4. The Blueprint for Healing a Broken World
Now we can understand why the Torah constantly reminds us of the Exodus. From the moment Adam and Eve were expelled from Eden, the world has been a broken place. The tragedy behind this brokenness is that it robs you of hope; if sin is in our nature and death is in our future, how much can you expect from life? The Exodus uncovers the possibility of redemption, the blueprint for healing a broken world.
In biblical and rabbinic literature, many things are compared to redemption, such as repentance, (Yoma 86b) charity, (Baba Batra 10a) and carrying on a legacy (Avot 6:6, and this is also the point of the Book of Ruth).
And this is why the Torah repeats the Exodus over and over again. It is a Jewish mission statement, that we can fix what is broken, for the core of all things spiritual is the willingness to redeem what is broken.

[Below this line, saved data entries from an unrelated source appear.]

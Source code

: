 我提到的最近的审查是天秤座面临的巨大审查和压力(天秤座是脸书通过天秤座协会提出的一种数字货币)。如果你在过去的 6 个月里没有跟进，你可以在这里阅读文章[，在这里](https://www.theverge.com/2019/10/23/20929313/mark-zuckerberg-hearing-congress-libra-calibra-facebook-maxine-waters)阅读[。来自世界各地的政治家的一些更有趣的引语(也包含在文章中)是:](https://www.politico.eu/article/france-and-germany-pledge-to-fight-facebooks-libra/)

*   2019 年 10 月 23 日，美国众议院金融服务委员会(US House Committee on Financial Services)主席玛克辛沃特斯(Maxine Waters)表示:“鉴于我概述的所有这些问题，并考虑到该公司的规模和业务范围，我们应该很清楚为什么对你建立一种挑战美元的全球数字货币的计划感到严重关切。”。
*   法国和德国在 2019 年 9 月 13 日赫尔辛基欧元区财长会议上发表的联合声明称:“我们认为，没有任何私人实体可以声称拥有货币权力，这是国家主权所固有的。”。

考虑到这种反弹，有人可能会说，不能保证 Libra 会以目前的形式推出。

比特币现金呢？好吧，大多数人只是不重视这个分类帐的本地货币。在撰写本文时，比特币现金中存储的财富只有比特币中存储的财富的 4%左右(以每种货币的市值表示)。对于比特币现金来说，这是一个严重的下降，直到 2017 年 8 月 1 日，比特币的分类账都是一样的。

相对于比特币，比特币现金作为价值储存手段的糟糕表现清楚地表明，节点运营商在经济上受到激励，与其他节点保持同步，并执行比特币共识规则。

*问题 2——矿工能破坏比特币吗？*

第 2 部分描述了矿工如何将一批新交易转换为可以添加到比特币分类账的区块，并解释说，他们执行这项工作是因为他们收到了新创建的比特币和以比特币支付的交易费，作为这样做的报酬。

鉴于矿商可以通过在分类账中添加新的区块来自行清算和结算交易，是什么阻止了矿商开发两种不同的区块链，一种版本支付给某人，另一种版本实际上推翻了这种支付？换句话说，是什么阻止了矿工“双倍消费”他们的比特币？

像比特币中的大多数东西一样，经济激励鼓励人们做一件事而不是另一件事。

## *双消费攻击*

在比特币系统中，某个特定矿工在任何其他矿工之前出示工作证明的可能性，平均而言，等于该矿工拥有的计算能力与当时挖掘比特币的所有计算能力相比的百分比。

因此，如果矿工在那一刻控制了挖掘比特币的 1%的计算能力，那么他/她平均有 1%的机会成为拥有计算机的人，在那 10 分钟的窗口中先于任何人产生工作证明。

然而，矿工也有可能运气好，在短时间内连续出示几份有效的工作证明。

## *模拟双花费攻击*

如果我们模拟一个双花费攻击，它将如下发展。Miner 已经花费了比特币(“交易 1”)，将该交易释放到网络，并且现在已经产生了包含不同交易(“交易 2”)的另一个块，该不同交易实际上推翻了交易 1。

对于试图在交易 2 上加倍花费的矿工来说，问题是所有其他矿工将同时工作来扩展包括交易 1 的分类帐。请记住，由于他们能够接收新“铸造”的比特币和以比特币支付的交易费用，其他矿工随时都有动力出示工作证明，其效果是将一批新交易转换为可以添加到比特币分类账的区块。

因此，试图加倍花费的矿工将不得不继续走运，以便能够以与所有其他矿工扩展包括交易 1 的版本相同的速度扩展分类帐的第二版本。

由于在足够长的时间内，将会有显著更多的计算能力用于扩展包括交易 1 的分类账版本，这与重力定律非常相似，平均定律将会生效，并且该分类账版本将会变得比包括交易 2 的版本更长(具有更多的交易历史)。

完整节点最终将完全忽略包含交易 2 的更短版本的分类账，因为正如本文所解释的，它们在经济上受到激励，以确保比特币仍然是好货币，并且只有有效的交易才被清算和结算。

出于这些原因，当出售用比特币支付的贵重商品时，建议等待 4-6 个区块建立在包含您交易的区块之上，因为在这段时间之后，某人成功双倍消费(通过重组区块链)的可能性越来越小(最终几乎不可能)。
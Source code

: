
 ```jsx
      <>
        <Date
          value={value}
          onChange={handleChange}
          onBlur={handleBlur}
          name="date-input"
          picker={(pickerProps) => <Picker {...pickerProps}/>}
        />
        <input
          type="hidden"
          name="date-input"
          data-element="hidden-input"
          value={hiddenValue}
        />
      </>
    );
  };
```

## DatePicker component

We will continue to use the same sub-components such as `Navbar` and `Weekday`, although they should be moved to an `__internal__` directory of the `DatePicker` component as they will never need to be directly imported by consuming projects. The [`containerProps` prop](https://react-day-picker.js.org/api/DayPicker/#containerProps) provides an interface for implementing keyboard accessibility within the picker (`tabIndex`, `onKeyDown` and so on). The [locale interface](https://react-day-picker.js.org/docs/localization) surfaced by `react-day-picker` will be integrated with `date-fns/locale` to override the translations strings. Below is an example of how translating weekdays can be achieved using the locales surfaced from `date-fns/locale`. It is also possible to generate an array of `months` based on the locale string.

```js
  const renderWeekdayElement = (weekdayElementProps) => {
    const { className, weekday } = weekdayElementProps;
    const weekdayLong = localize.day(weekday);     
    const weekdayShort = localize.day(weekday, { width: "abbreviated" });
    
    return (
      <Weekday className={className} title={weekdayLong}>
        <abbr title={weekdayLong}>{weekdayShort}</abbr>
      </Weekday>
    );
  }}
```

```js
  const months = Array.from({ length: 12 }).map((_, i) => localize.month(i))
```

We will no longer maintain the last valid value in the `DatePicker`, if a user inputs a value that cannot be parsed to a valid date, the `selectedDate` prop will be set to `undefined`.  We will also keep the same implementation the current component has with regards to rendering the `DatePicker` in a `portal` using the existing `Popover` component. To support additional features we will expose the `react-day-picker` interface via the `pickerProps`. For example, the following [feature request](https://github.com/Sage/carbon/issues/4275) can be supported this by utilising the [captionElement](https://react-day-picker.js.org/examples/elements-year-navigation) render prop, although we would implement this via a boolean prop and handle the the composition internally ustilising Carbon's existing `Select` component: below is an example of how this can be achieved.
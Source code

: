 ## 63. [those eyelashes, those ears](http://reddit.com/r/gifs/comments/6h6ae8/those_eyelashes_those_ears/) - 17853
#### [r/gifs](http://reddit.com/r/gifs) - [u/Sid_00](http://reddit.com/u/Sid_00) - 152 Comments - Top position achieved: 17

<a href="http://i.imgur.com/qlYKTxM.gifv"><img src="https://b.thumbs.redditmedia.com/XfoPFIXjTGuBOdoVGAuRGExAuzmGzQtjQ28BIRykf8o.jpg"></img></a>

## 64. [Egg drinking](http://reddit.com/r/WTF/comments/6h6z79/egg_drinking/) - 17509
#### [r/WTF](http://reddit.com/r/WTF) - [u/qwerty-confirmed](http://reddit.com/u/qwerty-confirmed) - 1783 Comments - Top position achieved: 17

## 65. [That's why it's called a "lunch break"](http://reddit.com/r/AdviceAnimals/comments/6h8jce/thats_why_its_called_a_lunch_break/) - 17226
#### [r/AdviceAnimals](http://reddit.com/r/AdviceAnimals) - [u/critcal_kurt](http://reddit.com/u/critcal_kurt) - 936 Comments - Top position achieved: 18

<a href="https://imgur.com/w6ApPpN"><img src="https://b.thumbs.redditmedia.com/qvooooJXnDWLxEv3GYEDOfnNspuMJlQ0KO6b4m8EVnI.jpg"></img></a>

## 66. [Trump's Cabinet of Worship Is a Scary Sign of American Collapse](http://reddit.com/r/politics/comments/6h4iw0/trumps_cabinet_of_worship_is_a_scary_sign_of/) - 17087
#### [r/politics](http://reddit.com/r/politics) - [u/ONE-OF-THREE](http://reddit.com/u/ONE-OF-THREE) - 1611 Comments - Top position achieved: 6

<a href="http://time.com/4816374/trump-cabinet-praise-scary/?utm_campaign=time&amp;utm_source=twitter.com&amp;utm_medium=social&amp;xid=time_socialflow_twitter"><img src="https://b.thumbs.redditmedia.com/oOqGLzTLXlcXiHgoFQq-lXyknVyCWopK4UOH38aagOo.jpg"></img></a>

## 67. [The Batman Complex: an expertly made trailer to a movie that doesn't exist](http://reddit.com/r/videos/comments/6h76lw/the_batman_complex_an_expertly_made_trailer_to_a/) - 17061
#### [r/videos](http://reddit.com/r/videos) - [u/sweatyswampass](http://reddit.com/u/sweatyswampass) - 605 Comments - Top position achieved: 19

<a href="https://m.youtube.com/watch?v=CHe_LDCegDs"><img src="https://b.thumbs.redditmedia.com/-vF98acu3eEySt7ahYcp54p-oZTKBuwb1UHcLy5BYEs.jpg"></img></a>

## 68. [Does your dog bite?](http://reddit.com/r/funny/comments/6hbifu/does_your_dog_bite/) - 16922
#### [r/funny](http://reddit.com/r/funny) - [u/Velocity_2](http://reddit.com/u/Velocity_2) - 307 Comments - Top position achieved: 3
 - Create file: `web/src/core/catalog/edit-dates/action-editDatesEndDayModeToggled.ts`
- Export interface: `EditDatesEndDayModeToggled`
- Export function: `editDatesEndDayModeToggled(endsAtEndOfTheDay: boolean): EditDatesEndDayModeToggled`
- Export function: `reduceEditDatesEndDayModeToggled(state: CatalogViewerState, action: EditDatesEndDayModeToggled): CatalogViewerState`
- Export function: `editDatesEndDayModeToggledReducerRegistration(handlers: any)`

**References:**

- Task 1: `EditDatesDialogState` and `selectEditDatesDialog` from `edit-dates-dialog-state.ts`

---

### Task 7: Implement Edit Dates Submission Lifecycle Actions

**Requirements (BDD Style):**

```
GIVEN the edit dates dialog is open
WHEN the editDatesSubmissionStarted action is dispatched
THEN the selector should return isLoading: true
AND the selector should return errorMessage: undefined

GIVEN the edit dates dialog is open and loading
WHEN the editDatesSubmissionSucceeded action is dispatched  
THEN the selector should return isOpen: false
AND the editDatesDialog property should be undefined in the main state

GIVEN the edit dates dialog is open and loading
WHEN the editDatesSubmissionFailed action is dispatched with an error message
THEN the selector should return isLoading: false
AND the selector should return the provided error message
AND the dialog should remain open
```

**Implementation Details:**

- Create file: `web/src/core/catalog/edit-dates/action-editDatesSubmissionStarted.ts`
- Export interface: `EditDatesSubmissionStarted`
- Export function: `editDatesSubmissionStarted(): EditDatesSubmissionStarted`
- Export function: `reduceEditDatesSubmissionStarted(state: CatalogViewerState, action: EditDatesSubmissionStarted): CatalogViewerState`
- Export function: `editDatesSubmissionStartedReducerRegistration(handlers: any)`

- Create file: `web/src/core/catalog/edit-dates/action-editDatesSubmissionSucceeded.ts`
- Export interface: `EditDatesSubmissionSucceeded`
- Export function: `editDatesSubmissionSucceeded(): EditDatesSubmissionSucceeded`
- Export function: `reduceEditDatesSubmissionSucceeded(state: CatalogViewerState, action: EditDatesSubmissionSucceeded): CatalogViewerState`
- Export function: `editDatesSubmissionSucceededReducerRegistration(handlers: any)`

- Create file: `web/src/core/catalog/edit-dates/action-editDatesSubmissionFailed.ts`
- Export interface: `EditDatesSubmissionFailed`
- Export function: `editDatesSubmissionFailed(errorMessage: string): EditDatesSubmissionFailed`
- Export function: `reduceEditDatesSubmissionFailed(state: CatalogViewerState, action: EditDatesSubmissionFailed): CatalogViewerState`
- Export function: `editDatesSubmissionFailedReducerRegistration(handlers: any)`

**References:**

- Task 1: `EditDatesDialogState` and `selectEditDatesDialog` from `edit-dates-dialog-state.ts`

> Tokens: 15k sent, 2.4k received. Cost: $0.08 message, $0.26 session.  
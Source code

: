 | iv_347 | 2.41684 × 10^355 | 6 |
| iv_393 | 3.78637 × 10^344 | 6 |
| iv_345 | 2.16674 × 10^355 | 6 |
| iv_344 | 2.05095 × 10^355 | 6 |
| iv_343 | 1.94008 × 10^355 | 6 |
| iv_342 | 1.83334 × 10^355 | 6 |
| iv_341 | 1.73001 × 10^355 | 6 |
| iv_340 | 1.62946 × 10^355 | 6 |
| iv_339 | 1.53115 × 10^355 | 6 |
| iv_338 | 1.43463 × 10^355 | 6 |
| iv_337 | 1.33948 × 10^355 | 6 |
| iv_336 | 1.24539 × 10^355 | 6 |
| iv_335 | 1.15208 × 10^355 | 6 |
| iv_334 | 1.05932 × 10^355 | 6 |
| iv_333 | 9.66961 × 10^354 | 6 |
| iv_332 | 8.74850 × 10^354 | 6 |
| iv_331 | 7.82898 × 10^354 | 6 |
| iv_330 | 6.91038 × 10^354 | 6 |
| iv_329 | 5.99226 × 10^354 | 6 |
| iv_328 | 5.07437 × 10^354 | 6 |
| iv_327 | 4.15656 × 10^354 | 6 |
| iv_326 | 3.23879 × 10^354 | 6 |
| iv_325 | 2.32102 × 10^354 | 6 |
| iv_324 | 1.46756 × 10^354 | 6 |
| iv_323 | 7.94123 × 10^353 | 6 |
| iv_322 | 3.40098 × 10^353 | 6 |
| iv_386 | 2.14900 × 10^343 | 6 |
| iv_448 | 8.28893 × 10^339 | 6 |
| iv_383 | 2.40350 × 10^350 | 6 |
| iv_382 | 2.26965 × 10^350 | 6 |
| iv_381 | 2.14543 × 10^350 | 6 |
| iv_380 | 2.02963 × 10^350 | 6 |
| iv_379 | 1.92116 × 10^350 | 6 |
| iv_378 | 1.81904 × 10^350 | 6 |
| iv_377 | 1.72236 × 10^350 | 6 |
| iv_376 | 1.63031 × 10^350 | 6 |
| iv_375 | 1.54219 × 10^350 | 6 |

If it’s a failure, with repentance.
If it’s a defeat, with redemption.
And one faces the ultimate tragedy, mortality, with remembrance.
5. The Daily Call of Redemption
Having redemption as a mission statement is no small matter. Redemption is not just about upbeat optimism; rather, it demands that we wrestle with a broken world and make it better. An anecdote told by Rabbi Norman Lamm, describes it well. Lamm writes:
“Yigal Allon, the Vice Premier of Israel, told a story which is worthy of retelling, and with which we conclude our remarks. As a child in his native village near Mt. Tabor, he heard the famous Jewish legend about the Messiah sitting in the gates of Rome as a poor leper and waiting. He was disturbed by the story, and asked an old man the question that was bothering him: “What is the Messiah waiting for?”
His answer is something that each of us must consider very carefully and soberly.
”He is waiting — for you.””
Yes, redemption is our mission statement. And now the Messiah is waiting for us to follow through on it!